[INSTRUCTIONS TO FOLLOW]
Repeat exactly the lines of the entries below from the one with "## 0.2.6-alpha.0" through the one with "我们来思考一个抛硬币的游戏：你连续掷 n 次硬币，然后说出其中**连续掷为正面的最大次数，我来猜你一共抛了多少次**。", both ends included, and nothing else.

[DATA FOR THIS EXERCISE]
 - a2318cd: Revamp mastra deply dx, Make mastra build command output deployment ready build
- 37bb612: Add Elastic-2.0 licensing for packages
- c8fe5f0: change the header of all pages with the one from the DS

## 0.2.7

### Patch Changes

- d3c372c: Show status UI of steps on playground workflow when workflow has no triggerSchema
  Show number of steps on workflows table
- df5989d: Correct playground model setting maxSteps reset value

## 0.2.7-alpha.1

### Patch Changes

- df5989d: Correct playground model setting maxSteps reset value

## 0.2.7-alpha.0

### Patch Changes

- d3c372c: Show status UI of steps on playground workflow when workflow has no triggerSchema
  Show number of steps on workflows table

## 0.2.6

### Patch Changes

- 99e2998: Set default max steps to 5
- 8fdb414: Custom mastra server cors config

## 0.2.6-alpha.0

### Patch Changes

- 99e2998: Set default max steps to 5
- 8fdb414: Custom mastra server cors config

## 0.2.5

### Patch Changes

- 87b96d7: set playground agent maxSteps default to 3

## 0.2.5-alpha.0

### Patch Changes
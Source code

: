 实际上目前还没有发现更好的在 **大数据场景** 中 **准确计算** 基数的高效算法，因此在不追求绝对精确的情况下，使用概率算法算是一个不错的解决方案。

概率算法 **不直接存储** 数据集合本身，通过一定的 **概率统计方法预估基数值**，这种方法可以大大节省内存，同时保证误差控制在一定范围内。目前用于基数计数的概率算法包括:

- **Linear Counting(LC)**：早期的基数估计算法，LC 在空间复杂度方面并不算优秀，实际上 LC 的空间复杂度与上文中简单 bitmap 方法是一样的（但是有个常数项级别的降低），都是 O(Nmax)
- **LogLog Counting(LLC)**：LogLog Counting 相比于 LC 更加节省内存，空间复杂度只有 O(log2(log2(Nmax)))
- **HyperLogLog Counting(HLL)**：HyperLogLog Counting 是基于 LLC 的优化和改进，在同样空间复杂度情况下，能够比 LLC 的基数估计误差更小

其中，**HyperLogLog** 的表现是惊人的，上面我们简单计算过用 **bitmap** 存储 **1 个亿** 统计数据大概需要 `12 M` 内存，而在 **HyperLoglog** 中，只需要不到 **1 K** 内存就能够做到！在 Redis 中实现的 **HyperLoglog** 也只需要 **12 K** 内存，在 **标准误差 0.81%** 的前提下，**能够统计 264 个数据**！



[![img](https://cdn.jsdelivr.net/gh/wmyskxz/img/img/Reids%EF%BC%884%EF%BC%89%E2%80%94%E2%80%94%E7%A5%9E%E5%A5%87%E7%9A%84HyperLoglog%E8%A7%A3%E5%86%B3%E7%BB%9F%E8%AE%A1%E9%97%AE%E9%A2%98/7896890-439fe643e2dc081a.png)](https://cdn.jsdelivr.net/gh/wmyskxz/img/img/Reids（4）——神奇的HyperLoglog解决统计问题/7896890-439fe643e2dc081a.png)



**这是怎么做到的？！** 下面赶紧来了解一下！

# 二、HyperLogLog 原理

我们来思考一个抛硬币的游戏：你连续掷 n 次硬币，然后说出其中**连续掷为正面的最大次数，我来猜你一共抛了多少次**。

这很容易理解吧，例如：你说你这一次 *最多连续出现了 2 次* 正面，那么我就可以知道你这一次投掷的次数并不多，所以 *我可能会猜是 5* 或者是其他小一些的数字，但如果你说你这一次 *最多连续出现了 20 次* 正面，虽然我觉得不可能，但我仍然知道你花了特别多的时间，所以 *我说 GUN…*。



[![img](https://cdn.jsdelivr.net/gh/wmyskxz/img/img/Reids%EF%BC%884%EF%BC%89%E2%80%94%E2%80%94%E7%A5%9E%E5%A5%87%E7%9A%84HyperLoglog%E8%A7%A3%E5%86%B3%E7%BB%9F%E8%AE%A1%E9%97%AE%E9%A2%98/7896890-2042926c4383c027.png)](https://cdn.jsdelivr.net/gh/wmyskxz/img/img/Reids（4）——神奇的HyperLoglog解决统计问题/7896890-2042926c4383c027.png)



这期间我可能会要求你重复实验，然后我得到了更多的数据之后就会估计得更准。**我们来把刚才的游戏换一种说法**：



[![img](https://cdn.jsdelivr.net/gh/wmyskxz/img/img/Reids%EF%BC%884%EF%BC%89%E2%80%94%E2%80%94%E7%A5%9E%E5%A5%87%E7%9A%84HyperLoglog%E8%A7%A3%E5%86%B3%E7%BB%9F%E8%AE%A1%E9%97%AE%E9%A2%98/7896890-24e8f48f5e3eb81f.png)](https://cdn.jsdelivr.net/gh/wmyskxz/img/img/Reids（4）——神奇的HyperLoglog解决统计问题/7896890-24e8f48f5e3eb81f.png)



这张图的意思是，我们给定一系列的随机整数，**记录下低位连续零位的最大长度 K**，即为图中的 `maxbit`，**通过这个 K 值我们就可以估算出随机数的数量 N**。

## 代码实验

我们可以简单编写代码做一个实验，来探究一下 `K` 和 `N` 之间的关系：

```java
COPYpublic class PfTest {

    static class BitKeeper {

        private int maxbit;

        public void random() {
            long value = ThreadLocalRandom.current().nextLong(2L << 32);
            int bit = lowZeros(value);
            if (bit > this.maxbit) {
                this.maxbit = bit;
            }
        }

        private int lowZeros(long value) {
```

[ANSWER FOR THE TASK]
## 0.2.6-alpha.0

### Patch Changes

- 99e2998: Set default max steps to 5
- 8fdb414: Custom mastra server cors config

## 0.2.5

### Patch Changes

- 87b96d7: set playground agent maxSteps default to 3

## 0.2.5-alpha.0

### Patch Changes
Source code

: 实际上目前还没有发现更好的在 **大数据场景** 中 **准确计算** 基数的高效算法，因此在不追求绝对精确的情况下，使用概率算法算是一个不错的解决方案。

概率算法 **不直接存储** 数据集合本身，通过一定的 **概率统计方法预估基数值**，这种方法可以大大节省内存，同时保证误差控制在一定范围内。目前用于基数计数的概率算法包括:

- **Linear Counting(LC)**：早期的基数估计算法，LC 在空间复杂度方面并不算优秀，实际上 LC 的空间复杂度与上文中简单 bitmap 方法是一样的（但是有个常数项级别的降低），都是 O(Nmax)
- **LogLog Counting(LLC)**：LogLog Counting 相比于 LC 更加节省内存，空间复杂度只有 O(log2(log2(Nmax)))
- **HyperLogLog Counting(HLL)**：HyperLogLog Counting 是基于 LLC 的优化和改进，在同样空间复杂度情况下，能够比 LLC 的基数估计误差更小

其中，**HyperLogLog** 的表现是惊人的，上面我们简单计算过用 **bitmap** 存储 **1 个亿** 统计数据大概需要 `12 M` 内存，而在 **HyperLoglog** 中，只需要不到 **1 K** 内存就能够做到！在 Redis 中实现的 **HyperLoglog** 也只需要 **12 K** 内存，在 **标准误差 0.81%** 的前提下，**能够统计 264 个数据**！



[![img](https://cdn.jsdelivr.net/gh/wmyskxz/img/img/Reids%EF%BC%884%EF%BC%89%E2%80%94%E2%80%94%E7%A5%9E%E5%A5%87%E7%9A%84HyperLoglog%E8%A7%A3%E5%86%B3%E7%BB%9F%E8%AE%A1%E9%97%AE%E9%A2%98/7896890-439fe643e2dc081a.png)](https://cdn.jsdelivr.net/gh/wmyskxz/img/img/Reids（4）——神奇的HyperLoglog解决统计问题/7896890-439fe643e2dc081a.png)



**这是怎么做到的？！** 下面赶紧来了解一下！

# 二、HyperLogLog 原理

我们来思考一个抛硬币的游戏：你连续掷 n 次硬币，然后说出其中**连续掷为正面的最大次数，我来猜你一共抛了多少次**。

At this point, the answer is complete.